Segundo Lula, o "crescimento sustentável" e a atual "política de consumo" nacional colocam o Brasil "em condições da China". "Pela primeira vez estamos construindo, de forma sólida, o chamado mercado de massas", disse. "Não é o mercado externo que está puxando o crescimento da economia brasileira, é o mercado interno", declarou. "E está puxando porque tem política de transferência de renda, porque nesses sete meses criamos um milhão e duzentos mil empregos com carteira assinada", afirmou.
No porto de Suape, onde inaugurou um cais e iniciou as obras de construção de uma refinaria da Petrobrás, o presidente voltou a utilizar metáforas futebolísticas e sua religiosidade para atacar opositores.
"Muitas vezes na política o cidadão que deixa o campo para entrar outro não quer que o outro marque gol, quer que o outro perca", disse. "As pessoas ficam torcendo para a desgraça ser maior. A mim não pega porque creio em Deus", afirmou. "Não adianta nêgo ficar tentando rogar praga que não pega, não pega porque eu tenho a minha crença definida."
Acompanhado do governador de Pernambuco, Eduardo Campos (PSB), do presidente da Petrobras, José Sérgio Gabrielli, e do ministro interino das Minas e Energia, Nelson Hubner, Lula entrou na cabine de uma retroescavadeira.

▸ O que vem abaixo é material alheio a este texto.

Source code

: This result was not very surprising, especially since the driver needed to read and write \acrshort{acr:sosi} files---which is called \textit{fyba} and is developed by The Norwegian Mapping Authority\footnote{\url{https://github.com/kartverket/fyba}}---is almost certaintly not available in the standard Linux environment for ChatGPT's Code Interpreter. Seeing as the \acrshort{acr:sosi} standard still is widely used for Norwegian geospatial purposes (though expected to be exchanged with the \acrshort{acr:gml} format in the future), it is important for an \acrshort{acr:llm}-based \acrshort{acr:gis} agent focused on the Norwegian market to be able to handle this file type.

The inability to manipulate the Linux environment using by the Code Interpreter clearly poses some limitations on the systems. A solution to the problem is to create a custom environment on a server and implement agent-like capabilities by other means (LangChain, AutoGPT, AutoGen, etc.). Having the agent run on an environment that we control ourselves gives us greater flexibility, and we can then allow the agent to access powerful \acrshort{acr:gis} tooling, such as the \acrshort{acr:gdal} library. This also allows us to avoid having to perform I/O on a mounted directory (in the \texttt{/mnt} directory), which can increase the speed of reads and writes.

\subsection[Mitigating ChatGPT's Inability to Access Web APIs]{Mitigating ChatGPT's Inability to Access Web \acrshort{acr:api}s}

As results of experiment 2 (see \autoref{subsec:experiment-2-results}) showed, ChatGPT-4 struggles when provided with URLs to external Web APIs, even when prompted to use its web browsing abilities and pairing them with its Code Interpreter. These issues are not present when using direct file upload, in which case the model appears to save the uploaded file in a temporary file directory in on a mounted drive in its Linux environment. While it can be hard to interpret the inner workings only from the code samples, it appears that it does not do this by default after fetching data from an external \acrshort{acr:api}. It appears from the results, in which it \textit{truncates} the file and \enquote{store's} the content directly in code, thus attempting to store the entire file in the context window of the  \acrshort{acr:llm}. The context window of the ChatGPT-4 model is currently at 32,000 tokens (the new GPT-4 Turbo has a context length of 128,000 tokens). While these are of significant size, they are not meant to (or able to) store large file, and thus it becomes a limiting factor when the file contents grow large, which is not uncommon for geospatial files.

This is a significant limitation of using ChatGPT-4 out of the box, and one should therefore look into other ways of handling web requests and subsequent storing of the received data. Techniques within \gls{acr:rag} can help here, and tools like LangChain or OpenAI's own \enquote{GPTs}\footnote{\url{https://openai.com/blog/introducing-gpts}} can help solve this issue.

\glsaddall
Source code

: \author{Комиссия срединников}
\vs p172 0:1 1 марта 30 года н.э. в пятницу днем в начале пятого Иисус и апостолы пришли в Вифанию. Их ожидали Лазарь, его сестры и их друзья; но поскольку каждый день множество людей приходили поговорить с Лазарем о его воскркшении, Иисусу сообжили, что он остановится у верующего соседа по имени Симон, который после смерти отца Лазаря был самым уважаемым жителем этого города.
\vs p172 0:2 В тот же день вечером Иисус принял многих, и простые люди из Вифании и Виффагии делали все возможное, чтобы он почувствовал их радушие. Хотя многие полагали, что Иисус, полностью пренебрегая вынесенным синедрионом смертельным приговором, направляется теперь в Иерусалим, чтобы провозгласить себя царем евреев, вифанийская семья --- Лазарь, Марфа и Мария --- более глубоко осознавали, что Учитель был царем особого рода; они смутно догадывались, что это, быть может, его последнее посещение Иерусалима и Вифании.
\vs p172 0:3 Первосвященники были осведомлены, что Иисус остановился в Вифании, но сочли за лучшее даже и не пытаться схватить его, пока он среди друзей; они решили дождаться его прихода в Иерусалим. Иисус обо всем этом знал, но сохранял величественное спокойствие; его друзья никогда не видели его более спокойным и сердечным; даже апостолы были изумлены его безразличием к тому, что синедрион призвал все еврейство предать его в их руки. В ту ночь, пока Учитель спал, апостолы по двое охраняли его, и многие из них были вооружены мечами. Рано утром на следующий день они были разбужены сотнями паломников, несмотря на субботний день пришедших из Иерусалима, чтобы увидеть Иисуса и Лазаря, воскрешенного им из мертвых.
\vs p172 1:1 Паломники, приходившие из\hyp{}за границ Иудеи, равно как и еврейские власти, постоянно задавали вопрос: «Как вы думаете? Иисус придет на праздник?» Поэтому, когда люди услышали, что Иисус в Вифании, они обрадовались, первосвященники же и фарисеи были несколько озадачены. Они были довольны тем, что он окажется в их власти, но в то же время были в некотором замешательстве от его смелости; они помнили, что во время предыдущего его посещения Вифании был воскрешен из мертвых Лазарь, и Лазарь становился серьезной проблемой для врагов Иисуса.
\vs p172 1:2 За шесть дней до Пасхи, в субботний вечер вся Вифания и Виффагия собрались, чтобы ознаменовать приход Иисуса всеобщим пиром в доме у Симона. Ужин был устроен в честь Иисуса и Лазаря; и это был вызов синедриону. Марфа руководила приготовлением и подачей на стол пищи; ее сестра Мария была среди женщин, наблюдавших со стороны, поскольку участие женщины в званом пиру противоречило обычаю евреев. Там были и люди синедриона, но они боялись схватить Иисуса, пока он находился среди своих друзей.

Em Aracaju (SE), onde participou da inauguração da plataforma de Piranema, Lula disse que "não é possível" que "nessa imensidão de água que tem no Nordeste não tenha petróleo". "Embaixo da água os políticos não meteram a mão ainda, então tem de ter petróleo."
Em discurso, Lula também falou sobre as eleições de 2010. "Estou vivendo um dos momentos mais extraordinários de minha vida como ser humano, talvez porque eu não tenha que disputar a eleição em 2010. Então, é uma carga que saiu das minhas costas extraordinária."
Antes da chegada de Lula ao teatro Tobias Barreto, cerca de 50 pessoas fizeram uma manifestação. Com faixas e cartazes, os manifestantes --moradores na periferia de Aracaju-- cobraram a construção de casas populares. O presidente, que entrou por uma das laterais do teatro, não viu o ato.